If we take a solution of n – 1, k. We can just put n at the end of the arrangement to make it a solution of n, k since there are already k inverse pairs in the original array and we append the last element to the end so that no more inverse pair is created. This should allow us to create ans(n – 1, k) solutions. Next, if we take a solution of n – 1, k – 1, we can insert n to the second to the last element so that one more inverse pair is created. That gives us another ans(n – 1, k – 1) solutions. We can generate all the solutions in this manner, following the cases when the last element generates 0, 1, 2… inverse pairs.
However, when we are going down the cases, there are two different restrictions that could end it. First, n can not create more than n – 1 inverse pairs. In other words, it can not be put at a place before the first element. When it is put to the beginning, n – 1 inverse pairs are created. It can not go over that. Second, n can not generate more than k inverse pairs. If n alone generates more inverse pairs than needed for our problem, that is not going to be a solution. We stop whenever either of the two restrictions ends the sum.

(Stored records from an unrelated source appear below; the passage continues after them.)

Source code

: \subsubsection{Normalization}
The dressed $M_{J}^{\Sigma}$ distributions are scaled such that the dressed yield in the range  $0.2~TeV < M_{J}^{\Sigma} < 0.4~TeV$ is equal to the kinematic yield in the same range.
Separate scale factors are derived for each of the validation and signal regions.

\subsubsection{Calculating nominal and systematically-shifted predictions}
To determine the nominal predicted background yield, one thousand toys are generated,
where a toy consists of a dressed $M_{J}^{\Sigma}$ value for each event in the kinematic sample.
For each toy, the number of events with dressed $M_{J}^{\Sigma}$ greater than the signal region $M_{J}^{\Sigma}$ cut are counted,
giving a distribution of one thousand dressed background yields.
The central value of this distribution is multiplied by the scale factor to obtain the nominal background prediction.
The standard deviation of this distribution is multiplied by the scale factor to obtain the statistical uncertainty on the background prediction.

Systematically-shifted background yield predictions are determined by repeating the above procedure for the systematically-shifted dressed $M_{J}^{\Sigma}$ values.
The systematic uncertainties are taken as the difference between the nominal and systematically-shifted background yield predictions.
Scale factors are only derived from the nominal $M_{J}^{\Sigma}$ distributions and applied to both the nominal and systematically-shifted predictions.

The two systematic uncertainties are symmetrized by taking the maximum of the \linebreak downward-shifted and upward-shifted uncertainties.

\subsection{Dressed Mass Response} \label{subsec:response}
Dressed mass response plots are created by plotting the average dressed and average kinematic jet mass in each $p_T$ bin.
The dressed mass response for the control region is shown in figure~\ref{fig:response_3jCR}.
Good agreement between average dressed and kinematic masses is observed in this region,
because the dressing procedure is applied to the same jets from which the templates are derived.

By this, we have the recursive solution as such
ans(n , k) = sum(ans(n – 1, i), i, max(0, k – n + 1), k).
It sums ans(n – 1, i) with i going from max(0, k – n + 1) to k. The max of 0 and k – n + 1 reflects the two restrictions we mentioned in the previous paragraph. i is the number of inverse pair of the n – 1 elements. Zero indicates that it can not create less than 0 inverse pairs; in other words, the last element can not create more than k inverse pairs. The k – n + 1 reflects the restriction that the last element can not create more than n – 1 inverse pairs, in which case the rest of the n – 1 elements will create k – n + 1 inverse pairs.
At this point, we are at a good position in terms of theoretical analysis of the problem. We have a polynomial solution based on a recursive relation. Obviously, we can implement the algorithm with dynamic programming. However, there are two details to note.

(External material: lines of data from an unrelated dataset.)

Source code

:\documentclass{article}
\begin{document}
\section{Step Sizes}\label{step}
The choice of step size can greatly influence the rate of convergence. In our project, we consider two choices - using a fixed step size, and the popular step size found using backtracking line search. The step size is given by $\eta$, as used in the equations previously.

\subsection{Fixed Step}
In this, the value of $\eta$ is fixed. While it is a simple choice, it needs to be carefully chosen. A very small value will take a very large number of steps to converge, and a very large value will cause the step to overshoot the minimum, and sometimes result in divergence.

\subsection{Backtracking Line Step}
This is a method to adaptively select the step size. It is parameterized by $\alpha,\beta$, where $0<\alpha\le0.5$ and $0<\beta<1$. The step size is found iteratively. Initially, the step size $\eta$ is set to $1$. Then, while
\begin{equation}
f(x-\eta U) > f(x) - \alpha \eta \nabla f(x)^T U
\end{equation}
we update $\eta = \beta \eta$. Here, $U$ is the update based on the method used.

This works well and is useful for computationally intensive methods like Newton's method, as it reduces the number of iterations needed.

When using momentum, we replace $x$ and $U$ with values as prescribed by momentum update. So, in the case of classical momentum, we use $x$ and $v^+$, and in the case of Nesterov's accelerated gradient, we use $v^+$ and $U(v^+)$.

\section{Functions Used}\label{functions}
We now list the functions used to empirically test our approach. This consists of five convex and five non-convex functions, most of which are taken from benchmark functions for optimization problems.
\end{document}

- When implemented in DP, the algorithm could make use of calculate sum, such as ans(n, k – 1), instead of summing from 0 to the max all the time. That reduces the running time from n cube to n square.
- The problem requires modulo 10^9 + 7, which is a, though reasonable, but tricky requirement. If we do the modulo each time after we calculate the sum, we may risk going over the limit of integers. That would give us negative numbers. Thus, we have to use a long to temporarily store the sum and then do the modulo and convert it back to int.
From this problem, the most important thing we learned is that counting can be done recursively such as with DP, not just with brute-force enumeration. Another similar problem to look at is find the derangement of an array, which reflects exactly the same idea.